Recall that the measurement is supposed to help support a decision, and that the decision has at least two realistic alternatives. The decision has potentially negative consequences if it turns out you took the wrong position; in one word, it has risk. In Chapter 6, the author presents a methodology for quantifying that risk with Monte Carlo. In Chapter 7, he presents some methods for estimating the value of information of a measurement.
How to measure
Chapter 8 is a collection of hints. In order to measure something, the first step is to decompose it. Instead of asking how many piano tuners there are in Chicago, it is better to ask what Chicago’s population is, what is the percentage of the population that has a piano, and how many pianos a tuner can manage. The second step is to search for prior work, e.g. on the Internet. The third is to find a way to observe the object. The “measurement instrument” that we need to design can be a poll, for example. We need to be asking what we’d see if the value is very high or very low (e.g. for a quality measurement problem, if the quality is better, what should I see? Fewer customer complaints?). We need to be iterative; i.e. to make a few observations and recalculate the information value. We need to consider multiple approaches. We need to ask what is the really simple question that could make the rest of the measurement moot. Finally, we need to just do it; even the first few observations might surprise.
Chapters 9 and 10 present some statistical methods for drawing conclusions from studying a sample. Such methods are the t-distribution, an extension of the rule of five, an investigation of the concept of statistical significance, sampling methods, and Bayesian statistics. If it is not physically possible to sample the population (e.g. because the population doesn’t exist yet, as in the case of creating a new product), then you need to create an experiment. In experiments it is often necessary to have a test group and a control group.
In the Chapter about Bayesian statistics, the author also deals with four myths: 1) The myth that absence of evidence is not evidence of absence (it is not proof, but it is evidence); 2) The myth that correlation is not evidence of causation (it is not proof, but it is evidence); 3) That ambiguous results tell us nothing (this is a variation of the first myth); 4) that something alone tells me nothing (a single piece of information may fall short of what we’d want, but it does tell something).

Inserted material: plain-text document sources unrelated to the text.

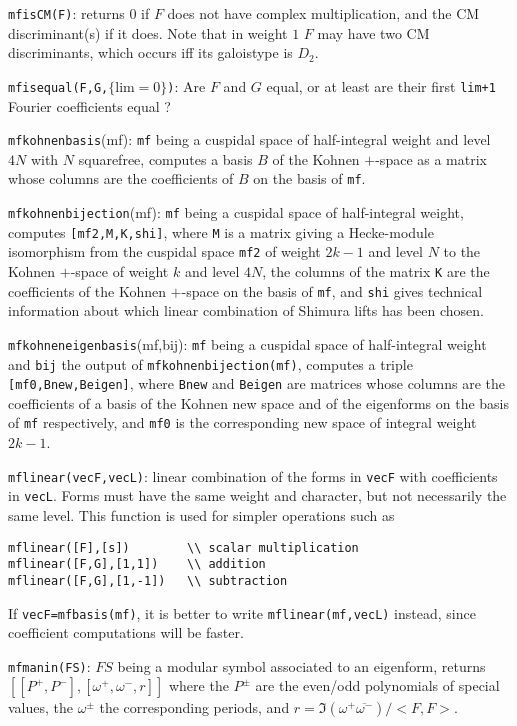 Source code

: \documentclass[11pt]{article}
\def\kbd#1{{\tt #1}}
\begin{document}
\f\kbd{mfisCM(F)}: returns $0$ if $F$ does not have complex multiplication,
and the CM discriminant(s) if it does. Note that in weight $1$ $F$ may have
two CM discriminants, which occurs iff its galoistype is $D_2$.

\f\kbd{mfisequal(F,G,$\{\text{lim}=0\}$)}: Are $F$ and $G$ equal, or at least
are their first \kbd{lim+1} Fourier coefficients equal ?

\f\kbd{mfkohnenbasis}(mf): \kbd{mf} being a cuspidal space of half-integral
weight and level $4N$ with $N$ squarefree, computes a basis $B$ of the Kohnen
$+$-space as a matrix whose columns are the coefficients of $B$ on the basis
of \kbd{mf}.

\f\kbd{mfkohnenbijection}(mf): \kbd{mf} being a cuspidal space of
half-integral weight, computes \kbd{[mf2,M,K,shi]}, where \kbd{M} is a matrix
giving a Hecke-module isomorphism from the cuspidal space \kbd{mf2} of weight
$2k-1$ and level $N$ to the Kohnen $+$-space of weight $k$ and level $4N$,
the columns of the matrix \kbd{K} are the coefficients of the Kohnen $+$-space
on the basis of \kbd{mf}, and \kbd{shi} gives technical information about
which linear combination of Shimura lifts has been chosen.

\f\kbd{mfkohneneigenbasis}(mf,bij): \kbd{mf} being a cuspidal space of
half-integral weight and \kbd{bij} the output of \kbd{mfkohnenbijection(mf)},
computes a triple \kbd{[mf0,Bnew,Beigen]}, where \kbd{Bnew} and \kbd{Beigen}
are matrices whose columns are the coefficients of a basis of the Kohnen
new space and of the eigenforms on the basis of \kbd{mf} respectively, and
\kbd{mf0} is the corresponding new space of integral weight $2k-1$.

\f\kbd{mflinear(vecF,vecL)}: linear combination of the forms in \kbd{vecF}
with coefficients in \kbd{vecL}. Forms must have the same weight and
character, but not necessarily the same level. This function is used
for simpler operations such as
\begin{verbatim}
mflinear([F],[s])        \\ scalar multiplication
mflinear([F,G],[1,1])    \\ addition
mflinear([F,G],[1,-1])   \\ subtraction
\end{verbatim}
If \kbd{vecF=mfbasis(mf)}, it is better to write \kbd{mflinear(mf,vecL)}
instead, since coefficient computations will be faster.

\f\kbd{mfmanin(FS)}: $FS$ being a modular symbol associated to an eigenform,
returns $[[P^+,P^-],[\omega^+,\omega^-,r]]$ where the $P^{\pm}$ are the
even/odd polynomials of special values, the $\omega^{\pm}$ the
corresponding periods, and $r=\Im(\omega^+\overline{\omega^-})/<F,F>$.
\end{document}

Dealing with subjective stuff
Chapters 11 and 12 contain some fascinating stuff. Here is an extract from Chapter 11 that deserves to be quoted as is:
It’s not uncommon for managers to feel that concepts such as “quality,” “image,” or “value” are immeasurable. In some cases, this is because they can’t find what they feel to be “objective” estimates of these quantities. But that is simply a mistake of expectations. All quality assessment problems—public image, brand value, and the like—are about human preferences. In that sense, human preferences are the only source of measurement. If that means such a measurement is subjective, then that is simply the nature of the measurement. It’s not a physical feature of any object. It is only how humans make choices about that thing. Once we accept this class of measurements as measurements of human choices alone, then our only question is how to observe these choices.
When we assess subjective stuff, the author says, we can use the Likert scale, multiple choice, rank order, and open-ended questions in questionnaires. He presents the Willingness-To-Pay method for measuring in specific units; he points out some problems it has, but overall, he says, it works. We can quantify risk tolerance by asking ourselves what risk would be acceptable for a given Return-On-Investment; thus, we create the investment boundary for our organization. And we can deal with multiple conflicting preferences by creating utility curves.

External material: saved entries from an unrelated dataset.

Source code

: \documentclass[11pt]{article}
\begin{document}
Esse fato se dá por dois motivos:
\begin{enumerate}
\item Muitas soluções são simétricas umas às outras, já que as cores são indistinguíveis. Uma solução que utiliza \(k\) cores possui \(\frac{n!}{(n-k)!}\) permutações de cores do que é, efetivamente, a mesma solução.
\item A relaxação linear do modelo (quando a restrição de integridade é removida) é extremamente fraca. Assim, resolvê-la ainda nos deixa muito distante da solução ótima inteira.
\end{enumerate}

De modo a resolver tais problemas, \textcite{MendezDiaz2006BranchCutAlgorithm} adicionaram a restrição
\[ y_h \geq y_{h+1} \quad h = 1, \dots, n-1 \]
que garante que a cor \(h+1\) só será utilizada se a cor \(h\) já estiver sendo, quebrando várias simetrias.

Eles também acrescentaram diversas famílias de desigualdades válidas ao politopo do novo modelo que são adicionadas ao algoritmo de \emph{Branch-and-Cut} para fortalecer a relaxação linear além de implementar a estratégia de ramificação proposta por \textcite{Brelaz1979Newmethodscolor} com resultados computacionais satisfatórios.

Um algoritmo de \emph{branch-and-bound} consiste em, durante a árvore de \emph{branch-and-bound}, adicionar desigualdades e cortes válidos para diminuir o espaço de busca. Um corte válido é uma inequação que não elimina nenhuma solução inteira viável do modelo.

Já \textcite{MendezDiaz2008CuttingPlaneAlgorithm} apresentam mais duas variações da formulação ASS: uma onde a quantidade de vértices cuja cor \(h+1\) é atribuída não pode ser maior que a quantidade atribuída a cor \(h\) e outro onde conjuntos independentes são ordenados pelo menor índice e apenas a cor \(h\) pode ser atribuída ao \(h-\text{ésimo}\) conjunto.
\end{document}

The human mind, the author says in Chapter 12, has some incredible abilities (such as recognizing a face or a voice instantly), but is susceptible to fallacies. It can be used as a measurement instrument if the fallacies are accounted for. Some effects that affect judgement are anchoring, halo/horns, bandwagon bias, and emerging preferences. When experts trust their own expert judgement, they don’t measure how often it is correct, and several studies show that they are way overconfident. Simple models often do better than them at predictions. Organizing the information can help, but it can be insufficient. Simple weighted linear models often help more, but they need to be applied correctly. Rasch models can help with several problems when there is no “invariant comparison” (invariant comparison means that if one measurement instrument says A>B, another measurement instrument should give the same answer; this is not true, for example, in IQ tests). The Lens model can remove expert inconsistency by creating a model calibrated by looking at expert choices.
The author warns against using traditional cost-benefit analysis, subjective weighted score, “information economics”, and “analytic hierarchy process”. He emphasizes that a measurement is a measurement only if there is reason to believe it reduces uncertainty, and casts several doubts on these.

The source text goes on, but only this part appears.